■ GOAL OF THE EXERCISE
Needed from the data below: every line from the one with "борются с этим." up to and including the one with "проекты тесно связаны?**", repeated exactly and with nothing else.

■ EXERCISE DATA
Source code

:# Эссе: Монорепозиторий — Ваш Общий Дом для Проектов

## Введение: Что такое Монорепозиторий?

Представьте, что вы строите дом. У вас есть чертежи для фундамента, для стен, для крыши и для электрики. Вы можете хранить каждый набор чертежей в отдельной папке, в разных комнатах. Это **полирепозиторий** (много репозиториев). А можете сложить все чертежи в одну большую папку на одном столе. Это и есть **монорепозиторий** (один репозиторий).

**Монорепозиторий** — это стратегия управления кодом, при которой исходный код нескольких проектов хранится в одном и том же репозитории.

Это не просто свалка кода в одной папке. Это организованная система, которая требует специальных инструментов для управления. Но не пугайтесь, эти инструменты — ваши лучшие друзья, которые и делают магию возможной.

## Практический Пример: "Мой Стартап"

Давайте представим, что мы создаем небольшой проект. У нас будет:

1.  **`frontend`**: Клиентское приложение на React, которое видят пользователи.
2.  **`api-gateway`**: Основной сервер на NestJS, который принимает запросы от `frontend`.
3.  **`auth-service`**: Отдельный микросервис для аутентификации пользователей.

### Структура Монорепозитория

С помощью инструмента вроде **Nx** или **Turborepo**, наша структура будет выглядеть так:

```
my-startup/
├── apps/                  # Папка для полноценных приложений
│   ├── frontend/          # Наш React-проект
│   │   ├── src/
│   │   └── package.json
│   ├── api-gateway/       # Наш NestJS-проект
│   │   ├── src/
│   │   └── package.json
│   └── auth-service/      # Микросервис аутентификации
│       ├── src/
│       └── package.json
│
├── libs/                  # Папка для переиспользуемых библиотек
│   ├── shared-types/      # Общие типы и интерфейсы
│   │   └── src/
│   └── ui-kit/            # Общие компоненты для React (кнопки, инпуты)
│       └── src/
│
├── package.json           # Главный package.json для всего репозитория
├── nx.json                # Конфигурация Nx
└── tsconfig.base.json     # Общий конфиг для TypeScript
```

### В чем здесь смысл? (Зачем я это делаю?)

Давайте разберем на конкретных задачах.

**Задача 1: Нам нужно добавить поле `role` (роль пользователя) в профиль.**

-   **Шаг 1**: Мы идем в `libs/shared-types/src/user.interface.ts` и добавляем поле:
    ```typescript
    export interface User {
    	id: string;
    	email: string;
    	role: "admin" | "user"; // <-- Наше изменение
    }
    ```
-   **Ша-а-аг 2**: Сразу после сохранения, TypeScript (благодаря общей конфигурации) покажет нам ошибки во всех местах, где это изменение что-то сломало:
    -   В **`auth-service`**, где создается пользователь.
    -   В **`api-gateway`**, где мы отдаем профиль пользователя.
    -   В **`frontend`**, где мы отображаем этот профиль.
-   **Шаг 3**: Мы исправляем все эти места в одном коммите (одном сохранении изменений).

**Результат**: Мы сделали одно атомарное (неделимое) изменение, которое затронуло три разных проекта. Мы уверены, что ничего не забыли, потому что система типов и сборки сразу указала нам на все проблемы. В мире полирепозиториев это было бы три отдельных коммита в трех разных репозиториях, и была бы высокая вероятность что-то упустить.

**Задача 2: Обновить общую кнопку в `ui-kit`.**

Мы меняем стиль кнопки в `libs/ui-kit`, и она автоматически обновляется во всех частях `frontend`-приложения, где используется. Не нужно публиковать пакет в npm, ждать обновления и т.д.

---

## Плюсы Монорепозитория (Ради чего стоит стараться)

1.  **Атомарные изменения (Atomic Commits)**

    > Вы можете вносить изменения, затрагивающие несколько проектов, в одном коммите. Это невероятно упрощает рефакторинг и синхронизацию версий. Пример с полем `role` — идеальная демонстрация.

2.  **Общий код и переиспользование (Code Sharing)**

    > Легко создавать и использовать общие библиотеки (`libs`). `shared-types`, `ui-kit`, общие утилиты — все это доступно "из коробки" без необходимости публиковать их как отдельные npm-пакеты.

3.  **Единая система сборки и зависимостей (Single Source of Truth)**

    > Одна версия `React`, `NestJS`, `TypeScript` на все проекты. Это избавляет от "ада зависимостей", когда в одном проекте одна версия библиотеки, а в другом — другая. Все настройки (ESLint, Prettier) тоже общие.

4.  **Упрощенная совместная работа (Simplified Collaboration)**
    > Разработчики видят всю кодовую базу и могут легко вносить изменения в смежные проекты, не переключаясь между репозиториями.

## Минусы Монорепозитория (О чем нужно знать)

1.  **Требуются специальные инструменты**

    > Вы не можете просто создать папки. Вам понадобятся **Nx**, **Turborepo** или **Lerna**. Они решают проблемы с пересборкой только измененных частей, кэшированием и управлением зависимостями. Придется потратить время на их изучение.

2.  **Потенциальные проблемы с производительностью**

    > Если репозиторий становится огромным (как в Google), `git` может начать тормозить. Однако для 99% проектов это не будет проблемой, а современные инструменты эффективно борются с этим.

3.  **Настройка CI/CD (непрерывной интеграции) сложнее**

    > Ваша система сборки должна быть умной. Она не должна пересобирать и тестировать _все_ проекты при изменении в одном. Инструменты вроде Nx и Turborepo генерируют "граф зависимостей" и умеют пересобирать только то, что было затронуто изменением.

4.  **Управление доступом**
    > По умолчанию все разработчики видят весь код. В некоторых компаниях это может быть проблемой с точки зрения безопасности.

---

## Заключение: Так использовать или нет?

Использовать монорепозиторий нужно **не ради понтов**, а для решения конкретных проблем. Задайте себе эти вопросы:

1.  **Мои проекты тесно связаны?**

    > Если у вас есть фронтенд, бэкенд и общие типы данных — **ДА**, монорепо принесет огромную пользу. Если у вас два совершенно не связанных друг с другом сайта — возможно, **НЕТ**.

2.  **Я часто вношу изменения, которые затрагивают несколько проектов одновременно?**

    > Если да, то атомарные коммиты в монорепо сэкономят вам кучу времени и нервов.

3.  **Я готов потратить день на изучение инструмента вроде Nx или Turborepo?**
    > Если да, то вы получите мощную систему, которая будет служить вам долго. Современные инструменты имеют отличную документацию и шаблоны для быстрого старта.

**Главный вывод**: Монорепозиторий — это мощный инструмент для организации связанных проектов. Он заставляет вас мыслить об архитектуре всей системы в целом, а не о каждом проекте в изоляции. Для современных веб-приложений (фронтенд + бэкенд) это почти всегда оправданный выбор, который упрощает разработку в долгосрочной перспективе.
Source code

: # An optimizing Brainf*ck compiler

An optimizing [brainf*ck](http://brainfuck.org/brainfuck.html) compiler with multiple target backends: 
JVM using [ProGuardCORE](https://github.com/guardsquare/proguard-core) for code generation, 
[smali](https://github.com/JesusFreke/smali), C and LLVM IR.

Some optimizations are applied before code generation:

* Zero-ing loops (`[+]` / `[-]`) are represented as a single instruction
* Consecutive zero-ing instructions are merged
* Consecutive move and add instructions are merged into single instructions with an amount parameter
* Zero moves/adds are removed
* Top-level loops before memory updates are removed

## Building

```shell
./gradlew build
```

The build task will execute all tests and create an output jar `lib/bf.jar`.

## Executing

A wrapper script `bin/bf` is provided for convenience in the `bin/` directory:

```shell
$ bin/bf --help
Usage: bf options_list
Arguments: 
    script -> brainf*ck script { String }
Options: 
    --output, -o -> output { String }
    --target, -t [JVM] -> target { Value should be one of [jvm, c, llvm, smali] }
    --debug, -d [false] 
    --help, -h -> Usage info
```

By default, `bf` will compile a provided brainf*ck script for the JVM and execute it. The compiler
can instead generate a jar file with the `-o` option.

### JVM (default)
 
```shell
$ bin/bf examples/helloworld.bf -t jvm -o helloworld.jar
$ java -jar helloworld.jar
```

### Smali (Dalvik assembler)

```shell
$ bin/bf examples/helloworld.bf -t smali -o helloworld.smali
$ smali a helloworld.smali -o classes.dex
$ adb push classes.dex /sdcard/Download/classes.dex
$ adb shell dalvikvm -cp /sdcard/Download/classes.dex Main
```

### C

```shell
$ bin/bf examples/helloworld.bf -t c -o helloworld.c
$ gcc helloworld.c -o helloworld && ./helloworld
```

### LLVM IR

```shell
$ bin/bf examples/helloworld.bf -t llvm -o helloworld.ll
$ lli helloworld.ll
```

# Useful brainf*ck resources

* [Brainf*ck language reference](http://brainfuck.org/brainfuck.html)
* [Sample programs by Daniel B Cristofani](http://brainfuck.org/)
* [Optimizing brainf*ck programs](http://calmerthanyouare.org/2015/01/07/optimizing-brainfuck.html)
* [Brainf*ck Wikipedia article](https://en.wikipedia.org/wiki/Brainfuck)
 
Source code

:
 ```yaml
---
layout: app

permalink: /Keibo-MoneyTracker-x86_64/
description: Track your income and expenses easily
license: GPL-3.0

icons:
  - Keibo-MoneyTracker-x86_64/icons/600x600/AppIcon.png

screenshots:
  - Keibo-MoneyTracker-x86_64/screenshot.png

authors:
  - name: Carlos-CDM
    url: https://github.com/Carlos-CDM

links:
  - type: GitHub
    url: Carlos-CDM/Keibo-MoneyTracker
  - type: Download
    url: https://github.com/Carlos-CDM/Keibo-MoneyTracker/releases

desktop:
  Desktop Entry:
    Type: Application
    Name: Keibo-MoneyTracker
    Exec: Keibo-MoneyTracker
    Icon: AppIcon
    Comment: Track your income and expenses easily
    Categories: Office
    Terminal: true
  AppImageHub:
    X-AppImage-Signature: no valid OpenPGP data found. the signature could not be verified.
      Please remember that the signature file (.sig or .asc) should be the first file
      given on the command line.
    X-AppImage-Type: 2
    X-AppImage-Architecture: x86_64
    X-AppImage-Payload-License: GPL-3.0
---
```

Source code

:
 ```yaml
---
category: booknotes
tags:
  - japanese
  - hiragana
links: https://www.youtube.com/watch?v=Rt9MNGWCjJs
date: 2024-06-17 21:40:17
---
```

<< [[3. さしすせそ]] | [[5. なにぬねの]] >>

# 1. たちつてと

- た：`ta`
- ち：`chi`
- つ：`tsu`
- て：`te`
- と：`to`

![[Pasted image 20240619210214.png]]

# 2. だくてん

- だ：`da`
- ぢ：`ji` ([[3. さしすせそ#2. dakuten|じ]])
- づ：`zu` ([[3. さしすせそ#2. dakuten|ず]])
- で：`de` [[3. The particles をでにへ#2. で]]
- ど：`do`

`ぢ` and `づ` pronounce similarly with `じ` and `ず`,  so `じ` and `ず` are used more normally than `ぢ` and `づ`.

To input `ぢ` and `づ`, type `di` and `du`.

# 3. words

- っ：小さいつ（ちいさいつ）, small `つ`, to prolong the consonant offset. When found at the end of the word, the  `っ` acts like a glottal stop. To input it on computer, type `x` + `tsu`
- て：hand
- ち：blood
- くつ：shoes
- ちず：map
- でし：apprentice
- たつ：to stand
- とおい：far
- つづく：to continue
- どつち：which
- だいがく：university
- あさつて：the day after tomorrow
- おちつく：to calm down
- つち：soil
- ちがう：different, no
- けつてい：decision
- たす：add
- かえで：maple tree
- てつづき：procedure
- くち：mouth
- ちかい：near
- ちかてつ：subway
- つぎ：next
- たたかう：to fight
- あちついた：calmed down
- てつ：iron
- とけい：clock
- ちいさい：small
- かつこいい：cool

■ ANSWER BOX
    > Если репозиторий становится огромным (как в Google), `git` может начать тормозить. Однако для 99% проектов это не будет проблемой, а современные инструменты эффективно борются с этим.

3.  **Настройка CI/CD (непрерывной интеграции) сложнее**

    > Ваша система сборки должна быть умной. Она не должна пересобирать и тестировать _все_ проекты при изменении в одном. Инструменты вроде Nx и Turborepo генерируют "граф зависимостей" и умеют пересобирать только то, что было затронуто изменением.

4.  **Управление доступом**
    > По умолчанию все разработчики видят весь код. В некоторых компаниях это может быть проблемой с точки зрения безопасности.

---

## Заключение: Так использовать или нет?

Использовать монорепозиторий нужно **не ради понтов**, а для решения конкретных проблем. Задайте себе эти вопросы:

1.  **Мои проекты тесно связаны?**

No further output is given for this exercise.